This paper presents a decision support system (DSS) for making the waste collection process more sustainable. Currently, waste collection schedules and routes are created manually in most waste management organizations. This is both very time consuming and likely to result in poor solutions, as the task is extremely difficult due to the large number of bins combined with the many parameters to be considered simultaneously. With a sophisticated DSS, it becomes possible to address the complexities of optimal waste collection and improve sustainability—not least from the environmental perspective. The DSS proposed here is designed to be used on the operational level in the waste management organization and supports daily operations and activities. System evaluation indicates that it can reduce truck operating time by approximately 25%, corresponding to a saving of approximately 21,300 kg of carbon dioxide and 187 kg of nitrogen oxides per year and truck.
TopIntroduction
An important part of our welfare concerns ensuring properly functioning and environmentally sound waste management in both cities and rural areas. This is becoming increasingly important with the use of new raw materials and steady yearly increases in the total amount of waste. Over the past decade, the amount of household waste in Sweden has increased by 15 percent and in 2015 more than 4.3 million tonnes of household waste were generated – approximately 460 kilograms per person (Swedish Waste Management Association, 2016). One consequence of the increasing amount of waste is an increased number of waste collection trucks, which release greenhouse gas (GHG) emissions that contribute to climate change and cause health problems for people in urban areas. From the environmental and health perspectives, there is a strong need to optimize the procedures of planning and executing waste collection routes. From the societal and civic perspectives, there are also reasons to consider the economic aspects of household waste collection, as it is financed by taxes and/or fees.
This paper presents a decision support system (DSS) for improving the waste collection process and optimizing it from a sustainability perspective. The main focus is on the environmental aspect, as waste collection is associated with large GHG emissions from garbage trucks, each of which consumes an average of approximately 30,000 liters of diesel per year. We propose a DSS that helps the waste management organization optimize its truck operations and increase their efficiency, making them more environmentally sustainable. The DSS is designed to be used on the operational level in the waste management organization and supports the daily operations and activities. Note that, although various waste collection systems have been proposed in the literature (see, e.g., Giribone et al., 2002; Abeliotis et al., 2009; Caballini et al., 2010; Revetria et al., 2011; Chang and Lin, 2013), as far as the authors are aware, none of these focuses on a complete DSS for operational use with an explicit focus on optimization from a sustainability perspective.
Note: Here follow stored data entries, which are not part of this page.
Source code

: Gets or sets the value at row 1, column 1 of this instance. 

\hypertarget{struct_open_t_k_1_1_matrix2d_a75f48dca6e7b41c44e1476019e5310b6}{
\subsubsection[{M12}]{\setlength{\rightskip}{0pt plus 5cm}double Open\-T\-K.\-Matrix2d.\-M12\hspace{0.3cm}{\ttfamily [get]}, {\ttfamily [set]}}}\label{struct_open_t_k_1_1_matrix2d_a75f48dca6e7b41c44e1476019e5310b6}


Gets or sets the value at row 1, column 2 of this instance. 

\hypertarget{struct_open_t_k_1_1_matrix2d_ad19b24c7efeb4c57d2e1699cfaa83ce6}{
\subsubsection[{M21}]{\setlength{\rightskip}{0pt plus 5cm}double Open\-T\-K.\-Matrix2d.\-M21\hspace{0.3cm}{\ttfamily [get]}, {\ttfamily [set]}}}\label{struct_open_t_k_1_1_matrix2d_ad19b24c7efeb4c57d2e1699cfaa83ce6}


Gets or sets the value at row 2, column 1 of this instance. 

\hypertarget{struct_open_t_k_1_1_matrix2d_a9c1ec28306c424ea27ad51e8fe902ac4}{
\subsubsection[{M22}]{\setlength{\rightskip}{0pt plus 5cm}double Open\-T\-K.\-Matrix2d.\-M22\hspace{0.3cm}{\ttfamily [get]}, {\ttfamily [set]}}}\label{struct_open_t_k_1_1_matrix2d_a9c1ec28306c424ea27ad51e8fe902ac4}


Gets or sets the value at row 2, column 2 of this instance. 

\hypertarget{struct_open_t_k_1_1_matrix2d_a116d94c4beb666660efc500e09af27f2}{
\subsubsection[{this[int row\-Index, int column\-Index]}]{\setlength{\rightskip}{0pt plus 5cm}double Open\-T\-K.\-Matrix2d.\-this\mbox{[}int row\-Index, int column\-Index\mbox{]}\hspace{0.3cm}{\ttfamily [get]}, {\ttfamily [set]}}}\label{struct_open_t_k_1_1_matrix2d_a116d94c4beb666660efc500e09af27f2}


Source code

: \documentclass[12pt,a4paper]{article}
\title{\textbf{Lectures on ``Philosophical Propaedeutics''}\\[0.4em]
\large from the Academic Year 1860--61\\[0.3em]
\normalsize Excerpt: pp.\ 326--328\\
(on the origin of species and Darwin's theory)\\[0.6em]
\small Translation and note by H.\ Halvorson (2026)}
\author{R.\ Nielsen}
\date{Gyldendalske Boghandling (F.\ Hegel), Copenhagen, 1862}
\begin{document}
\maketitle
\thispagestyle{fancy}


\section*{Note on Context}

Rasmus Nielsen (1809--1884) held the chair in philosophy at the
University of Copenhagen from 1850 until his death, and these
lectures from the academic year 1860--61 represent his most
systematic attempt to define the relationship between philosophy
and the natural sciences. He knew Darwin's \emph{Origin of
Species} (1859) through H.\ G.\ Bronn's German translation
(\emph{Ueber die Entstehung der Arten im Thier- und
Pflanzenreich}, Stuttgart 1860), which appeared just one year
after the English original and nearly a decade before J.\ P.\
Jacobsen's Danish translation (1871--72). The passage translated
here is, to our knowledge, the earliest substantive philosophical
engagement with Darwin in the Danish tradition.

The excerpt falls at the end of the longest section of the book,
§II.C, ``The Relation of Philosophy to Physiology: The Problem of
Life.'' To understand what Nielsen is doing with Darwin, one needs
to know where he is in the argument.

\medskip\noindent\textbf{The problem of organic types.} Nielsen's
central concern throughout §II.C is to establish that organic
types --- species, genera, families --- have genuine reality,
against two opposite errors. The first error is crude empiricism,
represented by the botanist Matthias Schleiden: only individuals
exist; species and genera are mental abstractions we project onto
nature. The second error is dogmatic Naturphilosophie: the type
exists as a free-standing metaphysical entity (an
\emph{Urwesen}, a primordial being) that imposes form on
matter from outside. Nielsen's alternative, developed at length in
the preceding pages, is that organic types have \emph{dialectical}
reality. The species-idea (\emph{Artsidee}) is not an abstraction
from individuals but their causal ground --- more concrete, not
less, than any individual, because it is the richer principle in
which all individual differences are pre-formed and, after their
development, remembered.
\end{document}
Waste collection schedules and routes are currently created manually in most waste management organizations. Manually planning truck operations is very difficult due to the large number of bins combined with the many parameters to be considered simultaneously. Parameters include driver working hours and breaks, truck capacity (in terms of both weight and volume), and time windows at offload facilities. Even greater difficulties are created by the temporal constraints that must be considered, meaning that some bins preferably should, or should not, be emptied at certain times (e.g., bins at daycare centers should be avoided when children are outside playing). Furthermore, the problem of route optimization is a highly complex mathematical problem: finding the shortest route between a number of points (in this case represented by bins) is classified as an “NP-hard” problem in its simplest form. This means that the time it takes to solve the problem grows exponentially with the problem size, i.e., number of nodes. Finding the optimal route is possible, but might take a very long time because all possible routes must be evaluated to find the best one. Even for small-sized problems of this sort, a huge number of possible routes must be considered; for example, in a problem with only 15 nodes to visit, there are 6,227,020,800 possible routes.
The high complexity of efficiently optimizing the waste collection process, in combination with the obvious need to reduce emissions from garbage trucks, has motivated this study and the development of a DSS for sustainable waste collection. The next section describes the research method used in the study. In Section 3, the conceptual modeling of the waste collection problem used as a basis of the DSS is presented. Sections 4 and 5, respectively, present the optimization algorithms and simulation used in obtaining sustainable solutions. The DSS is presented in Section 6, followed by an evaluation of the system in Section 7. Finally, conclusions from the study are presented in Section 8.